#### DIRECTIONS FOR THIS TASK:
Lines to return, exactly: from the line with "Amikor az Cognitive" to the line with "felhasználói élmény érdekében" in the entries below, both included.

#### AVAILABLE DATA:
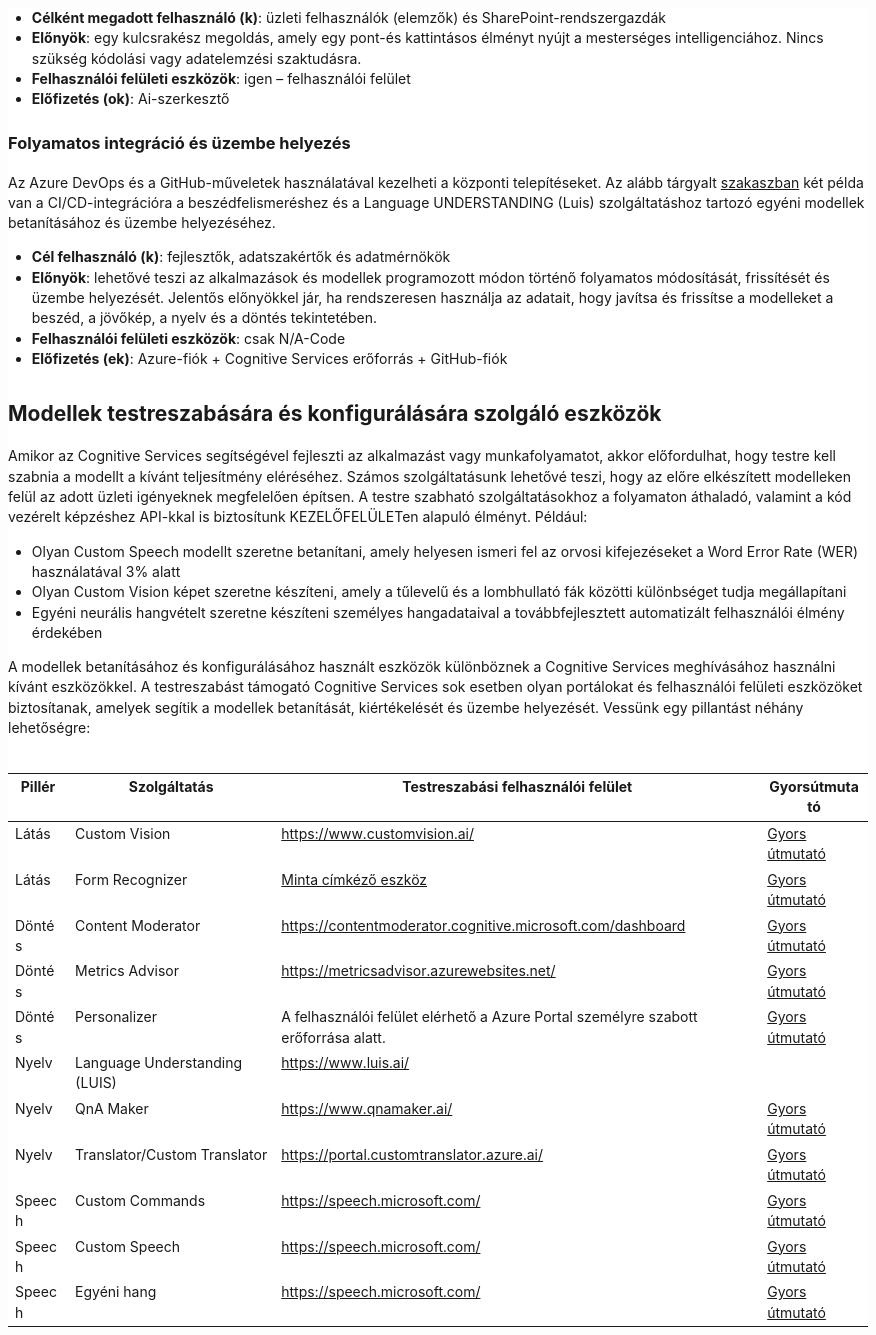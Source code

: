 * **Célként megadott felhasználó (k)**: üzleti felhasználók (elemzők) és SharePoint-rendszergazdák
* **Előnyök**: egy kulcsrakész megoldás, amely egy pont-és kattintásos élményt nyújt a mesterséges intelligenciához. Nincs szükség kódolási vagy adatelemzési szaktudásra.
* **Felhasználói felületi eszközök**: igen – felhasználói felület
* **Előfizetés (ok)**: Ai-szerkesztő

### <a name="continuous-integration-and-deployment"></a>Folyamatos integráció és üzembe helyezés

Az Azure DevOps és a GitHub-műveletek használatával kezelheti a központi telepítéseket. Az alább tárgyalt [szakaszban](#continuous-integration-and-delivery-with-devops-and-github-actions) két példa van a CI/CD-integrációra a beszédfelismeréshez és a Language UNDERSTANDING (Luis) szolgáltatáshoz tartozó egyéni modellek betanításához és üzembe helyezéséhez. 

* **Cél felhasználó (k)**: fejlesztők, adatszakértők és adatmérnökök
* **Előnyök**: lehetővé teszi az alkalmazások és modellek programozott módon történő folyamatos módosítását, frissítését és üzembe helyezését. Jelentős előnyökkel jár, ha rendszeresen használja az adatait, hogy javítsa és frissítse a modelleket a beszéd, a jövőkép, a nyelv és a döntés tekintetében. 
* **Felhasználói felületi eszközök**: csak N/A-Code 
* **Előfizetés (ek)**: Azure-fiók + Cognitive Services erőforrás + GitHub-fiók

## <a name="tools-to-customize-and-configure-models"></a>Modellek testreszabására és konfigurálására szolgáló eszközök

Amikor az Cognitive Services segítségével fejleszti az alkalmazást vagy munkafolyamatot, akkor előfordulhat, hogy testre kell szabnia a modellt a kívánt teljesítmény eléréséhez. Számos szolgáltatásunk lehetővé teszi, hogy az előre elkészített modelleken felül az adott üzleti igényeknek megfelelően építsen. A testre szabható szolgáltatásokhoz a folyamaton áthaladó, valamint a kód vezérelt képzéshez API-kkal is biztosítunk KEZELŐFELÜLETen alapuló élményt. Például:

* Olyan Custom Speech modellt szeretne betanítani, amely helyesen ismeri fel az orvosi kifejezéseket a Word Error Rate (WER) használatával 3% alatt
* Olyan Custom Vision képet szeretne készíteni, amely a tűlevelű és a lombhullató fák közötti különbséget tudja megállapítani
* Egyéni neurális hangvételt szeretne készíteni személyes hangadataival a továbbfejlesztett automatizált felhasználói élmény érdekében

A modellek betanításához és konfigurálásához használt eszközök különböznek a Cognitive Services meghívásához használni kívánt eszközökkel. A testreszabást támogató Cognitive Services sok esetben olyan portálokat és felhasználói felületi eszközöket biztosítanak, amelyek segítik a modellek betanítását, kiértékelését és üzembe helyezését. Vessünk egy pillantást néhány lehetőségre:<br><br>

| Pillér | Szolgáltatás | Testreszabási felhasználói felület | Gyorsútmutató |
|--------|---------|------------------|------------|
| Látás | Custom Vision | https://www.customvision.ai/ | [Gyors útmutató](./custom-vision-service/quickstarts/image-classification.md?pivots=programming-language-csharp) | 
| Látás | Form Recognizer | [Minta címkéző eszköz](https://fott-preview.azurewebsites.net/) | [Gyors útmutató](./form-recognizer/quickstarts/label-tool.md?tabs=v2-0) |
| Döntés | Content Moderator | https://contentmoderator.cognitive.microsoft.com/dashboard | [Gyors útmutató](./content-moderator/review-tool-user-guide/human-in-the-loop.md) |
| Döntés | Metrics Advisor | https://metricsadvisor.azurewebsites.net/  | [Gyors útmutató](./metrics-advisor/quickstarts/web-portal.md) |
| Döntés | Personalizer | A felhasználói felület elérhető a Azure Portal személyre szabott erőforrása alatt. | [Gyors útmutató](./personalizer/quickstart-personalizer-sdk.md) |
| Nyelv | Language Understanding (LUIS) | https://www.luis.ai/ | |
| Nyelv | QnA Maker | https://www.qnamaker.ai/ | [Gyors útmutató](./qnamaker/quickstarts/create-publish-knowledge-base.md) |
| Nyelv | Translator/Custom Translator | https://portal.customtranslator.azure.ai/ | [Gyors útmutató](./translator/custom-translator/quickstart-build-deploy-custom-model.md) |
| Speech | Custom Commands | https://speech.microsoft.com/ | [Gyors útmutató](./speech-service/custom-commands.md) |
| Speech | Custom Speech | https://speech.microsoft.com/ | [Gyors útmutató](./speech-service/custom-speech-overview.md) |
| Speech | Egyéni hang | https://speech.microsoft.com/ | [Gyors útmutató](./speech-service/how-to-custom-voice.md) |  
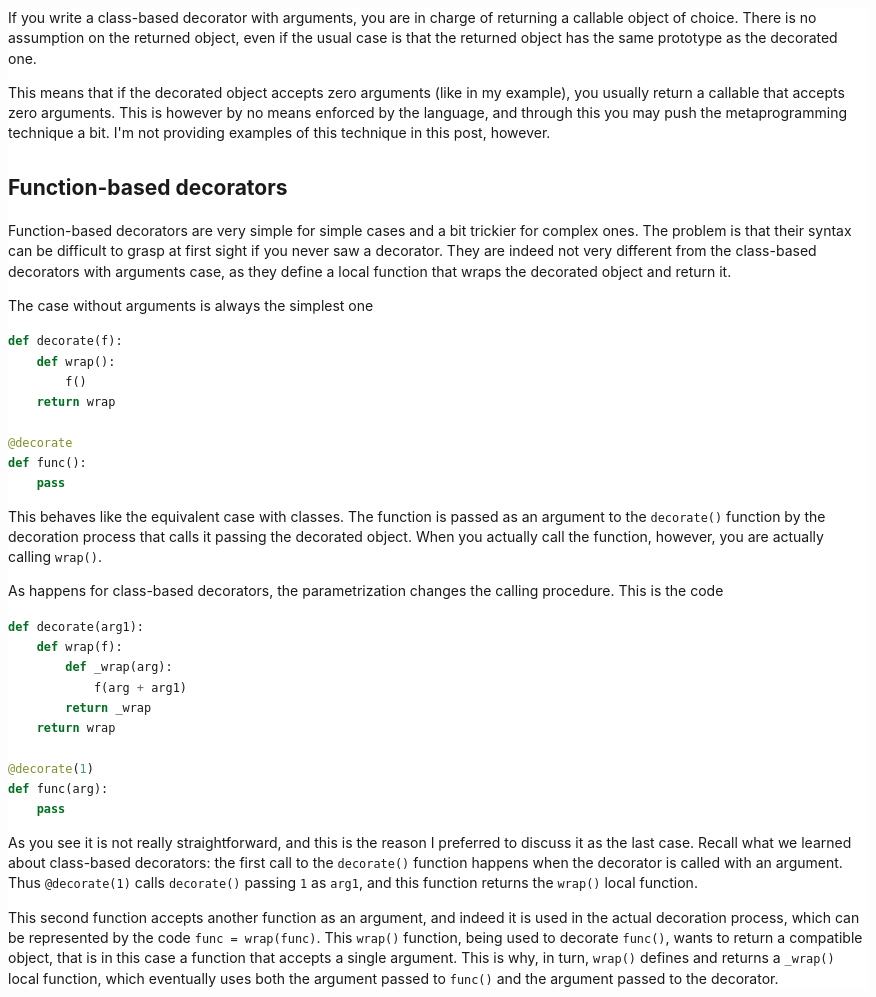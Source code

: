 If you write a class-based decorator with arguments, you are in charge of returning a callable object of choice. There is no assumption on the returned object, even if the usual case is that the returned object has the same prototype as the decorated one.

This means that if the decorated object accepts zero arguments (like in my example), you usually return a callable that accepts zero arguments. This is however by no means enforced by the language, and through this you may push the metaprogramming technique a bit. I'm not providing examples of this technique in this post, however.

## Function-based decorators

Function-based decorators are very simple for simple cases and a bit trickier for complex ones. The problem is that their syntax can be difficult to grasp at first sight if you never saw a decorator. They are indeed not very different from the class-based decorators with arguments case, as they define a local function that wraps the decorated object and return it.

The case without arguments is always the simplest one

``` python
def decorate(f):
    def wrap():
        f()
    return wrap

@decorate
def func():
    pass
```

This behaves like the equivalent case with classes. The function is passed as an argument to the `decorate()` function by the decoration process that calls it passing the decorated object. When you actually call the function, however, you are actually calling `wrap()`.

As happens for class-based decorators, the parametrization changes the calling procedure. This is the code

``` python
def decorate(arg1):
    def wrap(f):
        def _wrap(arg):
            f(arg + arg1)
        return _wrap
    return wrap

@decorate(1)
def func(arg):
    pass
```

As you see it is not really straightforward, and this is the reason I preferred to discuss it as the last case. Recall what we learned about class-based decorators: the first call to the `decorate()` function happens when the decorator is called with an argument. Thus `@decorate(1)` calls `decorate()` passing `1` as `arg1`, and this function returns the `wrap()` local function.

This second function accepts another function as an argument, and indeed it is used in the actual decoration process, which can be represented by the code `func = wrap(func)`. This `wrap()` function, being used to decorate `func()`, wants to return a compatible object, that is in this case a function that accepts a single argument. This is why, in turn, `wrap()` defines and returns a `_wrap()` local function, which eventually uses both the argument passed to `func()` and the argument passed to the decorator.

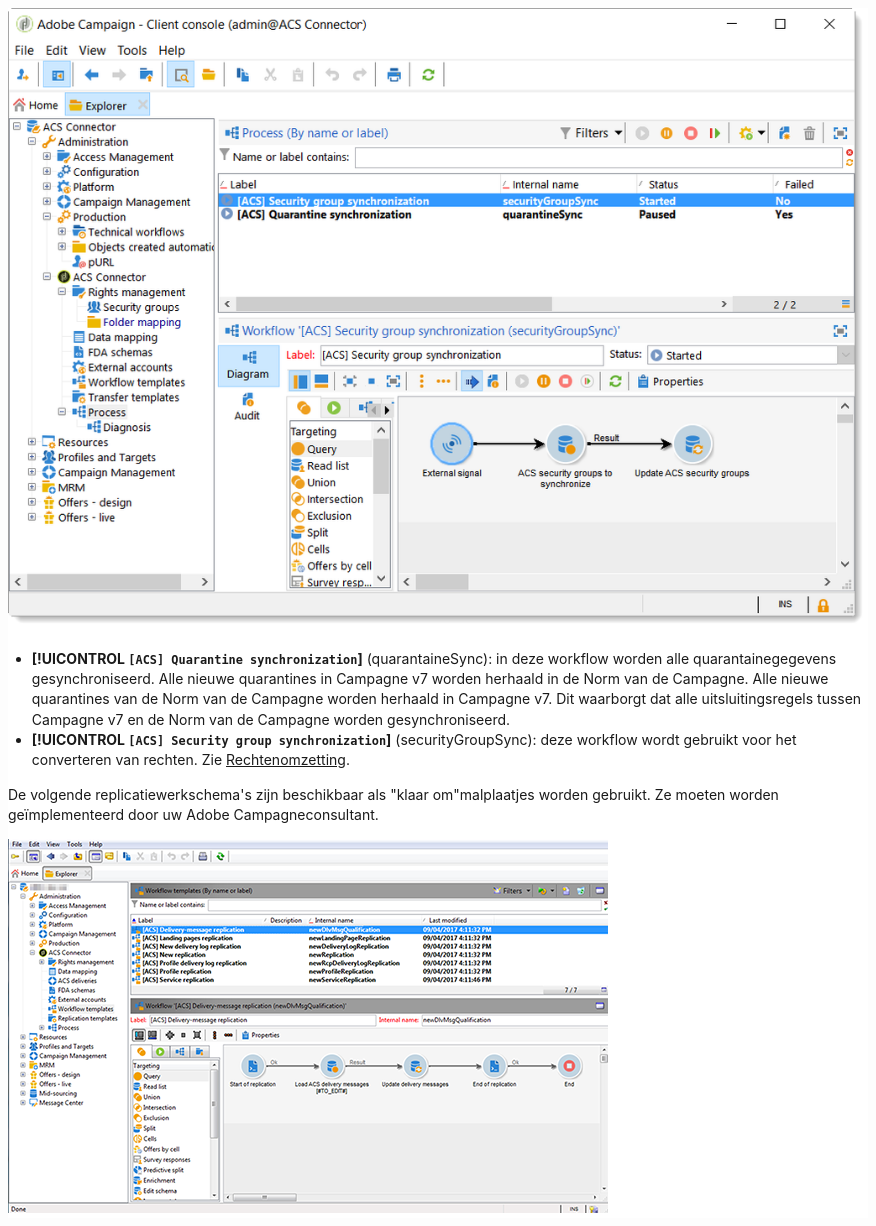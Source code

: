 ![](assets/acs_connect_implementation_3.png)

* **[!UICONTROL `[ACS] Quarantine synchronization`]** (quarantaineSync): in deze workflow worden alle quarantainegegevens gesynchroniseerd. Alle nieuwe quarantines in Campagne v7 worden herhaald in de Norm van de Campagne. Alle nieuwe quarantines van de Norm van de Campagne worden herhaald in Campagne v7. Dit waarborgt dat alle uitsluitingsregels tussen Campagne v7 en de Norm van de Campagne worden gesynchroniseerd.
* **[!UICONTROL `[ACS] Security group synchronization`]** (securityGroupSync): deze workflow wordt gebruikt voor het converteren van rechten. Zie [Rechtenomzetting](#rights-conversion).

De volgende replicatiewerkschema&#39;s zijn beschikbaar als &quot;klaar om&quot;malplaatjes worden gebruikt. Ze moeten worden geïmplementeerd door uw Adobe Campagneconsultant.

![](assets/acs_connect_implementation_2.png)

#### ANSWER SECTION:
Amikor az Cognitive Services segítségével fejleszti az alkalmazást vagy munkafolyamatot, akkor előfordulhat, hogy testre kell szabnia a modellt a kívánt teljesítmény eléréséhez. Számos szolgáltatásunk lehetővé teszi, hogy az előre elkészített modelleken felül az adott üzleti igényeknek megfelelően építsen. A testre szabható szolgáltatásokhoz a folyamaton áthaladó, valamint a kód vezérelt képzéshez API-kkal is biztosítunk KEZELŐFELÜLETen alapuló élményt. Például:

* Olyan Custom Speech modellt szeretne betanítani, amely helyesen ismeri fel az orvosi kifejezéseket a Word Error Rate (WER) használatával 3% alatt
* Olyan Custom Vision képet szeretne készíteni, amely a tűlevelű és a lombhullató fák közötti különbséget tudja megállapítani
* Egyéni neurális hangvételt szeretne készíteni személyes hangadataival a továbbfejlesztett automatizált felhasználói élmény érdekében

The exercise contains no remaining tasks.